I began working on the The Predictive Ecosystem Analyzer (PEcAn) project in August 2015 as a Graduate Research Assistant under Dr. Ankur Desai at the University of Wisconsin - Madison. PEcAn (see pecanproject.org) is an integrated ecological bioinformatics toolbox (Dietze et al 2013, LeBauer et al, 2013) that consists of: 1) a scientific workflow system to manage the immense amounts of publicly-available environmental data and 2) a Bayesian data assimilation system to synthesize this information within state-of-the-art ecosystems models. This project is motivated by the fact that many of the most pressing questions about global change are not necessarily limited by the need to collect new data as much as by our ability to synthesize existing data.

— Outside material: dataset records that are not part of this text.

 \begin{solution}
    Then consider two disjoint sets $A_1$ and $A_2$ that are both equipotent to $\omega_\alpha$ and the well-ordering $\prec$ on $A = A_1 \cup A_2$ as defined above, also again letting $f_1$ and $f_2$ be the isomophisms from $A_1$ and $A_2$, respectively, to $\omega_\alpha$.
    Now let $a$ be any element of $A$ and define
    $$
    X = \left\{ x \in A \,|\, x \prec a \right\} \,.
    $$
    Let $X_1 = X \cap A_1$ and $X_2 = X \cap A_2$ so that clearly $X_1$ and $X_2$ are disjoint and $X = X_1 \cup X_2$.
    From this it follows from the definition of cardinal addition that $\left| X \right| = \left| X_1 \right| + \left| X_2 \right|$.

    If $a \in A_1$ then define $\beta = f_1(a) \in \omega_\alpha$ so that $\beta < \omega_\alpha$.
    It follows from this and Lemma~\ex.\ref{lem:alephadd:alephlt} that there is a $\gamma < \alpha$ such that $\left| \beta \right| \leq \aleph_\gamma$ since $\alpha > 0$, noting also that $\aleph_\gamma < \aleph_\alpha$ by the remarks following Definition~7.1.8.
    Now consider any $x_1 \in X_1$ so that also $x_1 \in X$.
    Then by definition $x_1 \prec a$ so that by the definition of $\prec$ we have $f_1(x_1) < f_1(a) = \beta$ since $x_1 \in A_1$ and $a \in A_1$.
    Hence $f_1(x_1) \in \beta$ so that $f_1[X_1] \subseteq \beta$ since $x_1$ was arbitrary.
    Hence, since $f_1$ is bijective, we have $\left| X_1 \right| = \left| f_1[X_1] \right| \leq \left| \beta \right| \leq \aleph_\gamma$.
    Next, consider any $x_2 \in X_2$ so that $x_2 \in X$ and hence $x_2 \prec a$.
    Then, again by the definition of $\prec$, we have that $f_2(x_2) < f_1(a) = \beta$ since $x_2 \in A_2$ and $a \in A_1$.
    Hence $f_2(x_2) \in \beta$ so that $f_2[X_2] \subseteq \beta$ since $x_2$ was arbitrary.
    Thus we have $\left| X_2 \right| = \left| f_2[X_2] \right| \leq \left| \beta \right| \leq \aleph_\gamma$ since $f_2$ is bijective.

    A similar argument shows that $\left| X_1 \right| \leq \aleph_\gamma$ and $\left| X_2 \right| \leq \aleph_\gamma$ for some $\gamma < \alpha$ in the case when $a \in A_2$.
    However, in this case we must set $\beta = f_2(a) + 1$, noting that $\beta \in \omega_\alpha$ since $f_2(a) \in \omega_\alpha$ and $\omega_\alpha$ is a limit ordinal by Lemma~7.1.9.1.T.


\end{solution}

This project seeks to improve this ability by developing a accessible framework for integrating multiple data sources in a sensible manner.
The PEcAn workflow system allows ecosystem modeling to be more reproducible, automated, and transparent in terms of operations applied to data, and thus ultimately more comprehensible to both peers and the public. It reduces the redundancy of effort among modeling groups, facilitates collaboration, and makes models more accessible the rest of the research community. -- (https://github.com/PecanProject/pecan)
As a graduate research assistant for this project, I was responsible for creating and testing code that extracted, debiased, and temporally downscaled meteorological data. I developed code coherent with the systematic guidelines we had set and assimilated the scripts within the workflow. The scripts that I developed can now be accessed through the PEcAn R package and users can now extract a wide variety of datasets, debias the data, and temporally downscale the data in a robust fashion. These scripts can be accessed through my Github page (https://github.com/jsimkins2). I'll provide a more detailed explanation of the functions I developed below.
Data Extraction Functions
Each of these functions extract netCDF (Network Common Data Format) files from a THREDDS (Thematic Real-time Environmental Distributed Data Services) catalog using OPeNDAP (Open-source Project for a Network Data Access Protocol). I convert latitude & longitude from canonical coordinates to decimal form and query meteorological variables for specified years. The output of each function is a netCDF file with the PEcAn standard framework so that each meteorological data file can be downloaded on the fly and used to drive an ecosystem model in PEcAn.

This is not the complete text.